DATA EXTRACTS Start Marker

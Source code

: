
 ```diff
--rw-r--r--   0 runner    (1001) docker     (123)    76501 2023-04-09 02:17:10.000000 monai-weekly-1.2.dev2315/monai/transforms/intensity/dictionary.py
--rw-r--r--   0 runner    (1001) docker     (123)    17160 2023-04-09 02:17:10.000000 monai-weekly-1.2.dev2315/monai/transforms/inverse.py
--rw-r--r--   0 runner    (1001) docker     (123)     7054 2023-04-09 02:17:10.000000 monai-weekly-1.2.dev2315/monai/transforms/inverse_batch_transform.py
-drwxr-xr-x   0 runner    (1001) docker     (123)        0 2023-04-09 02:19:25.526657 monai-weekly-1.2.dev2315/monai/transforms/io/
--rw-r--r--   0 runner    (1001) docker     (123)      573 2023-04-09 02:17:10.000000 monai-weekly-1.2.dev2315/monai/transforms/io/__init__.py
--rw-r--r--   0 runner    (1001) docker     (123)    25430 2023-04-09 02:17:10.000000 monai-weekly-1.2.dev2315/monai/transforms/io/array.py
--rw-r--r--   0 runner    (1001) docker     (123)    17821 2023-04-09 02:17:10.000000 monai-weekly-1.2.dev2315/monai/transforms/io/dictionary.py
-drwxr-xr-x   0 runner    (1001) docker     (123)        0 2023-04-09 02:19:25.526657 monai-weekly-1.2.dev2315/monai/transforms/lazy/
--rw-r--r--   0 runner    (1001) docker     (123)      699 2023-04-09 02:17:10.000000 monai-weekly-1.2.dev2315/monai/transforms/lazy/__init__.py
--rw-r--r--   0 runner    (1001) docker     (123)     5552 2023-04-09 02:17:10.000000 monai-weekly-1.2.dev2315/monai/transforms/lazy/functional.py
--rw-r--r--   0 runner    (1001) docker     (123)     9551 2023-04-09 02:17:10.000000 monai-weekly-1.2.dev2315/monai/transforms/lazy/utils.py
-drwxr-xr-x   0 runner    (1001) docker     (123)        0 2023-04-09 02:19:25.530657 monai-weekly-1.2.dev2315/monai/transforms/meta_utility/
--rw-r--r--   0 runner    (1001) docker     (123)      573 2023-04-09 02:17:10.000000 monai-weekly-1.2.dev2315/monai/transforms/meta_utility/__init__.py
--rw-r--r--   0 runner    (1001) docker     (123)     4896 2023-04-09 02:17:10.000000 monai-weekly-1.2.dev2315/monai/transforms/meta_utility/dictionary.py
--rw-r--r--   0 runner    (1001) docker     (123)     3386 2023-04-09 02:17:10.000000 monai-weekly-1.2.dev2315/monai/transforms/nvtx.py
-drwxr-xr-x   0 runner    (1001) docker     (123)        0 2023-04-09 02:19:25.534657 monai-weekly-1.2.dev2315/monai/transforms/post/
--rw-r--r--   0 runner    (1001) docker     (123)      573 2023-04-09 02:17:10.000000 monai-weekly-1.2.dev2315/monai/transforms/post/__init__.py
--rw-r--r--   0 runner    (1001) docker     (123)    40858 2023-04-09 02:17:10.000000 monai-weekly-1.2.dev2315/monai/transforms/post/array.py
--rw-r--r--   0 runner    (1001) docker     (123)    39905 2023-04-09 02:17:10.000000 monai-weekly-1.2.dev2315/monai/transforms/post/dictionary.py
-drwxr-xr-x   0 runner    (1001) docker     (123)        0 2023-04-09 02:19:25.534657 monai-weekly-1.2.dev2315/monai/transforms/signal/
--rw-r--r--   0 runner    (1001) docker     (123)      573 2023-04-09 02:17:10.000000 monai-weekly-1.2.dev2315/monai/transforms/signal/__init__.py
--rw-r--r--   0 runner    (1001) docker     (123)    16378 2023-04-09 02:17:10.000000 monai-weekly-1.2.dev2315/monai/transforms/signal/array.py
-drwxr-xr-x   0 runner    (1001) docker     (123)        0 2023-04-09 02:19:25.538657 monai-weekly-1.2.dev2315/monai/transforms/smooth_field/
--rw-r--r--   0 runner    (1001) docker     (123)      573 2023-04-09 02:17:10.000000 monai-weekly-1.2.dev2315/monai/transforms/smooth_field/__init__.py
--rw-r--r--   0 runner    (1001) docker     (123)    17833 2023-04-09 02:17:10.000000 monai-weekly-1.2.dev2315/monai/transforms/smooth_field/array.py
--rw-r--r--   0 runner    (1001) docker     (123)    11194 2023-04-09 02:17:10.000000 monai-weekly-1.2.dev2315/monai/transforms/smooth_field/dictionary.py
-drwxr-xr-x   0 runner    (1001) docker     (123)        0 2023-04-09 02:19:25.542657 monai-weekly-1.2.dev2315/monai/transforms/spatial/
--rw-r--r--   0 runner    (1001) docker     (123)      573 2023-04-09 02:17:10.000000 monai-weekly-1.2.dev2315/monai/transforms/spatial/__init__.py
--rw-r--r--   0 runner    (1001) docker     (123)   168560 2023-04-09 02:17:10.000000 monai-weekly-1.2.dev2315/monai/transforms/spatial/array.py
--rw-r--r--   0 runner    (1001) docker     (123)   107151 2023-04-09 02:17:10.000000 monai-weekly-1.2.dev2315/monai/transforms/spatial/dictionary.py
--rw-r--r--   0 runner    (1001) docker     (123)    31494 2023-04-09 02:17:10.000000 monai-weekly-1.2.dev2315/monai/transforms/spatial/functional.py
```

DATA EXTRACTS End Marker

# YOUR ASSIGNMENT
For each line shown above, write an exact copy.

# EXERCISE SOLUTION
Source code

:
 ```diff
--rw-r--r--   0 runner    (1001) docker     (123)    76501 2023-04-09 02:17:10.000000 monai-weekly-1.2.dev2315/monai/transforms/intensity/dictionary.py
--rw-r--r--   0 runner    (1001) docker     (123)    17160 2023-04-09 02:17:10.000000 monai-weekly-1.2.dev2315/monai/transforms/inverse.py
--rw-r--r--   0 runner    (1001) docker     (123)     7054 2023-04-09 02:17:10.000000 monai-weekly-1.2.dev2315/monai/transforms/inverse_batch_transform.py
-drwxr-xr-x   0 runner    (1001) docker     (123)        0 2023-04-09 02:19:25.526657 monai-weekly-1.2.dev2315/monai/transforms/io/
--rw-r--r--   0 runner    (1001) docker     (123)      573 2023-04-09 02:17:10.000000 monai-weekly-1.2.dev2315/monai/transforms/io/__init__.py
--rw-r--r--   0 runner    (1001) docker     (123)    25430 2023-04-09 02:17:10.000000 monai-weekly-1.2.dev2315/monai/transforms/io/array.py
--rw-r--r--   0 runner    (1001) docker     (123)    17821 2023-04-09 02:17:10.000000 monai-weekly-1.2.dev2315/monai/transforms/io/dictionary.py
-drwxr-xr-x   0 runner    (1001) docker     (123)        0 2023-04-09 02:19:25.526657 monai-weekly-1.2.dev2315/monai/transforms/lazy/
--rw-r--r--   0 runner    (1001) docker     (123)      699 2023-04-09 02:17:10.000000 monai-weekly-1.2.dev2315/monai/transforms/lazy/__init__.py
--rw-r--r--   0 runner    (1001) docker     (123)     5552 2023-04-09 02:17:10.000000 monai-weekly-1.2.dev2315/monai/transforms/lazy/functional.py
--rw-r--r--   0 runner    (1001) docker     (123)     9551 2023-04-09 02:17:10.000000 monai-weekly-1.2.dev2315/monai/transforms/lazy/utils.py
-drwxr-xr-x   0 runner    (1001) docker     (123)        0 2023-04-09 02:19:25.530657 monai-weekly-1.2.dev2315/monai/transforms/meta_utility/
--rw-r--r--   0 runner    (1001) docker     (123)      573 2023-04-09 02:17:10.000000 monai-weekly-1.2.dev2315/monai/transforms/meta_utility/__init__.py
--rw-r--r--   0 runner    (1001) docker     (123)     4896 2023-04-09 02:17:10.000000 monai-weekly-1.2.dev2315/monai/transforms/meta_utility/dictionary.py
--rw-r--r--   0 runner    (1001) docker     (123)     3386 2023-04-09 02:17:10.000000 monai-weekly-1.2.dev2315/monai/transforms/nvtx.py
-drwxr-xr-x   0 runner    (1001) docker     (123)        0 2023-04-09 02:19:25.534657 monai-weekly-1.2.dev2315/monai/transforms/post/
--rw-r--r--   0 runner    (1001) docker     (123)      573 2023-04-09 02:17:10.000000 monai-weekly-1.2.dev2315/monai/transforms/post/__init__.py
--rw-r--r--   0 runner    (1001) docker     (123)    40858 2023-04-09 02:17:10.000000 monai-weekly-1.2.dev2315/monai/transforms/post/array.py
--rw-r--r--   0 runner    (1001) docker     (123)    39905 2023-04-09 02:17:10.000000 monai-weekly-1.2.dev2315/monai/transforms/post/dictionary.py
-drwxr-xr-x   0 runner    (1001) docker     (123)        0 2023-04-09 02:19:25.534657 monai-weekly-1.2.dev2315/monai/transforms/signal/
--rw-r--r--   0 runner    (1001) docker     (123)      573 2023-04-09 02:17:10.000000 monai-weekly-1.2.dev2315/monai/transforms/signal/__init__.py
--rw-r--r--   0 runner    (1001) docker     (123)    16378 2023-04-09 02:17:10.000000 monai-weekly-1.2.dev2315/monai/transforms/signal/array.py
-drwxr-xr-x   0 runner    (1001) docker     (123)        0 2023-04-09 02:19:25.538657 monai-weekly-1.2.dev2315/monai/transforms/smooth_field/
--rw-r--r--   0 runner    (1001) docker     (123)      573 2023-04-09 02:17:10.000000 monai-weekly-1.2.dev2315/monai/transforms/smooth_field/__init__.py
--rw-r--r--   0 runner    (1001) docker     (123)    17833 2023-04-09 02:17:10.000000 monai-weekly-1.2.dev2315/monai/transforms/smooth_field/array.py
--rw-r--r--   0 runner    (1001) docker     (123)    11194 2023-04-09 02:17:10.000000 monai-weekly-1.2.dev2315/monai/transforms/smooth_field/dictionary.py
-drwxr-xr-x   0 runner    (1001) docker     (123)        0 2023-04-09 02:19:25.542657 monai-weekly-1.2.dev2315/monai/transforms/spatial/
--rw-r--r--   0 runner    (1001) docker     (123)      573 2023-04-09 02:17:10.000000 monai-weekly-1.2.dev2315/monai/transforms/spatial/__init__.py
--rw-r--r--   0 runner    (1001) docker     (123)   168560 2023-04-09 02:17:10.000000 monai-weekly-1.2.dev2315/monai/transforms/spatial/array.py
--rw-r--r--   0 runner    (1001) docker     (123)   107151 2023-04-09 02:17:10.000000 monai-weekly-1.2.dev2315/monai/transforms/spatial/dictionary.py
--rw-r--r--   0 runner    (1001) docker     (123)    31494 2023-04-09 02:17:10.000000 monai-weekly-1.2.dev2315/monai/transforms/spatial/functional.py
```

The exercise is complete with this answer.